Industrial Applicability The present invention relates to a device and method of classifying an image .
Claims
[1] A device for classifying an image comprising: an image input unit receiving a target image as an input; an external characteristic acquisition unit primarily determining an image type of the target image based on a similarity between external characteristics of the target image and various types of reference images; an internal characteristic acquisition unit secondarily determining an image type of the target image based on a similarity between internal characteristics of the target image and internal characteristics of the reference images; and an image classification unit determining whether the target image can be internally decoded based on the image type of the target image determined based on results of the primary and secondary determinations.
[2] The device of claim 1, further comprising: a decoding unit decoding the target image using a decoding method corresponding to the image type when the target image is determined to be internally decodable by the image classification unit; and a characteristic information transmission unit transmitting the target image to an external server in order to be decoded when the target image is determined not to be internally decodable by the image classification unit.

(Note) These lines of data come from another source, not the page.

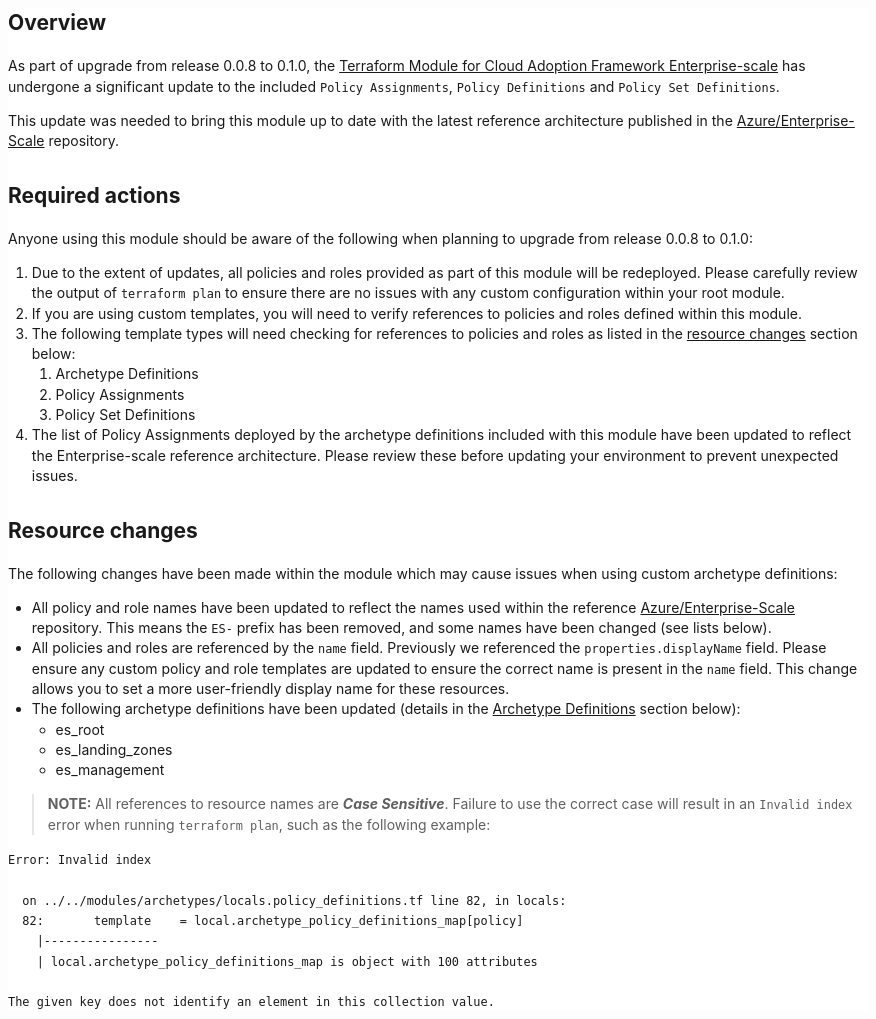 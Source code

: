 
## Overview

As part of upgrade from release 0.0.8 to 0.1.0, the [Terraform Module for Cloud Adoption Framework Enterprise-scale][terraform-registry-caf-enterprise-scale] has undergone a significant update to the included `Policy Assignments`, `Policy Definitions` and `Policy Set Definitions`.

This update was needed to bring this module up to date with the latest reference architecture published in the [Azure/Enterprise-Scale][azure/enterprise-scale] repository.

## Required actions

Anyone using this module should be aware of the following when planning to upgrade from release 0.0.8 to 0.1.0:

1. Due to the extent of updates, all policies and roles provided as part of this module will be redeployed. Please carefully review the output of `terraform plan` to ensure there are no issues with any custom configuration within your root module.
1. If you are using custom templates, you will need to verify references to policies and roles defined within this module.
1. The following template types will need checking for references to policies and roles as listed in the [resource changes](#resource-changes) section below:
   1. Archetype Definitions
   1. Policy Assignments
   1. Policy Set Definitions
1. The list of Policy Assignments deployed by the archetype definitions included with this module have been updated to reflect the Enterprise-scale reference architecture. Please review these before updating your environment to prevent unexpected issues.

## Resource changes

The following changes have been made within the module which may cause issues when using custom archetype definitions:

- All policy and role names have been updated to reflect the names used within the reference [Azure/Enterprise-Scale][azure/enterprise-scale] repository. This means the `ES-` prefix has been removed, and some names have been changed (see lists below).
- All policies and roles are referenced by the `name` field. Previously we referenced the `properties.displayName` field. Please ensure any custom policy and role templates are updated to ensure the correct name is present in the `name` field. This change allows you to set a more user-friendly display name for these resources.
- The following archetype definitions have been updated (details in the [Archetype Definitions](#archetype-definitions-changes) section below):
  - es_root
  - es_landing_zones
  - es_management

> **NOTE:** All references to resource names are **_Case Sensitive_**. Failure to use the correct case will result in an `Invalid index` error when running `terraform plan`, such as the following example:

```shell
Error: Invalid index

  on ../../modules/archetypes/locals.policy_definitions.tf line 82, in locals:
  82:       template    = local.archetype_policy_definitions_map[policy]
    |----------------
    | local.archetype_policy_definitions_map is object with 100 attributes

The given key does not identify an element in this collection value.
```


[//]: # "************************"
[//]: # "INSERT LINK LABELS BELOW"
[//]: # "************************"
[terraform-registry-caf-enterprise-scale]: https://registry.terraform.io/modules/Azure/caf-enterprise-scale/azurerm/latest "Terraform Registry: Terraform Module for Cloud Adoption Framework Enterprise-scale"
[azure/enterprise-scale]: https://github.com/Azure/Enterprise-Scale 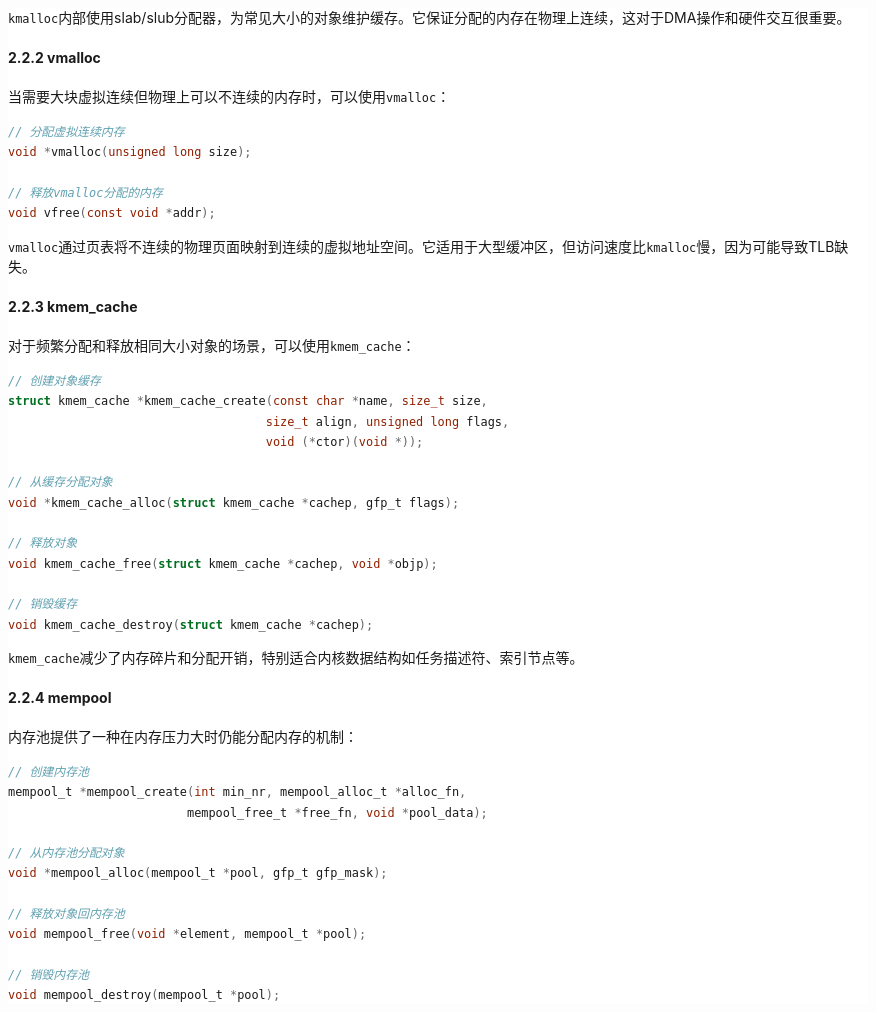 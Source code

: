 `kmalloc`内部使用slab/slub分配器，为常见大小的对象维护缓存。它保证分配的内存在物理上连续，这对于DMA操作和硬件交互很重要。

#### 2.2.2 vmalloc

当需要大块虚拟连续但物理上可以不连续的内存时，可以使用`vmalloc`：

```c
// 分配虚拟连续内存
void *vmalloc(unsigned long size);

// 释放vmalloc分配的内存
void vfree(const void *addr);
```

`vmalloc`通过页表将不连续的物理页面映射到连续的虚拟地址空间。它适用于大型缓冲区，但访问速度比`kmalloc`慢，因为可能导致TLB缺失。

#### 2.2.3 kmem_cache

对于频繁分配和释放相同大小对象的场景，可以使用`kmem_cache`：

```c
// 创建对象缓存
struct kmem_cache *kmem_cache_create(const char *name, size_t size,
                                    size_t align, unsigned long flags,
                                    void (*ctor)(void *));

// 从缓存分配对象
void *kmem_cache_alloc(struct kmem_cache *cachep, gfp_t flags);

// 释放对象
void kmem_cache_free(struct kmem_cache *cachep, void *objp);

// 销毁缓存
void kmem_cache_destroy(struct kmem_cache *cachep);
```

`kmem_cache`减少了内存碎片和分配开销，特别适合内核数据结构如任务描述符、索引节点等。

#### 2.2.4 mempool

内存池提供了一种在内存压力大时仍能分配内存的机制：

```c
// 创建内存池
mempool_t *mempool_create(int min_nr, mempool_alloc_t *alloc_fn,
                         mempool_free_t *free_fn, void *pool_data);

// 从内存池分配对象
void *mempool_alloc(mempool_t *pool, gfp_t gfp_mask);

// 释放对象回内存池
void mempool_free(void *element, mempool_t *pool);

// 销毁内存池
void mempool_destroy(mempool_t *pool);
```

[3] The device of claim 2, wherein the external characteristic acquisition unit performs skeletonization, hook handling, smoothing, and normalization on the target image in order to generate external characteristic information including information on characteristic points constructing an outline of the target image, wherein the internal characteristic acquisition unit generates internal characteristic information including information on internal characteristic points and color information of the target image, and wherein the characteristic information transmission unit transmits the external characteristic information and the internal characteristic information to an external server.
[4] The device of claim 1, wherein the image input unit comprises: an image normalization unit generating a normalized image by correcting variances of color, brightness according to image input environment at a time when the image is received including light and the type of printing medium; a binarization unit setting a predetermined brightness level as a threshold level and generating a binary image by converting a pixel of the normalized image into a black color when the pixel is brighter than the threshold level and converting a
pixel of the normalized image into a white color when the pixel is darker than the threshold level; and an image extraction unit generating the target image by extracting black color regions.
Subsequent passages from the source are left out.